● **Activity**:
Extract only the lines from the start of the entries below to the line with "Whether you're a", inclusive; omit every picture.

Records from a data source
■ ■ ■ ■ ■ ■ ■

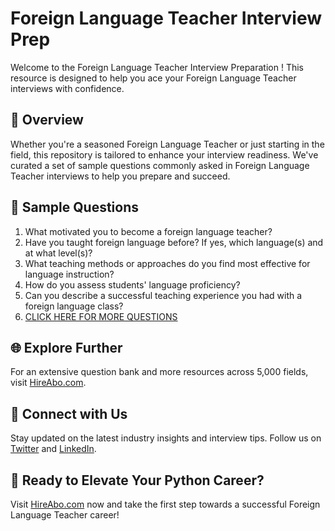 # Foreign Language Teacher Interview Prep

Welcome to the Foreign Language Teacher Interview Preparation ! This resource is designed to help you ace your Foreign Language Teacher interviews with confidence.

## 🚀 Overview

Whether you're a seasoned Foreign Language Teacher or just starting in the field, this repository is tailored to enhance your interview readiness. We've curated a set of sample questions commonly asked in Foreign Language Teacher interviews to help you prepare and succeed.

## 📝 Sample Questions

1. What motivated you to become a foreign language teacher?
2. Have you taught foreign language before? If yes, which language(s) and at what level(s)?
3. What teaching methods or approaches do you find most effective for language instruction?
4. How do you assess students' language proficiency?
5. Can you describe a successful teaching experience you had with a foreign language class?
6. [CLICK HERE FOR MORE QUESTIONS](https://hireabo.com/job/4_0_19/Foreign%20Language%20Teacher)

## 🌐 Explore Further

For an extensive question bank and more resources across 5,000 fields, visit [HireAbo.com](https://www.hireabo.com).

## 📱 Connect with Us

Stay updated on the latest industry insights and interview tips. Follow us on [Twitter](https://twitter.com/hireabo) and [LinkedIn](https://www.linkedin.com/in/hire-abo-3609972a8/).

## 🚀 Ready to Elevate Your Python Career?

Visit [HireAbo.com](https://www.hireabo.com) now and take the first step towards a successful Foreign Language Teacher career!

■ ■ ■ ■ ■ ■ ■

● **Task output**:
 # Foreign Language Teacher Interview Prep

Welcome to the Foreign Language Teacher Interview Preparation ! This resource is designed to help you ace your Foreign Language Teacher interviews with confidence.

## 🚀 Overview

Whether you're a seasoned Foreign Language Teacher or just starting in the field, this repository is tailored to enhance your interview readiness. We've curated a set of sample questions commonly asked in Foreign Language Teacher interviews to help you prepare and succeed.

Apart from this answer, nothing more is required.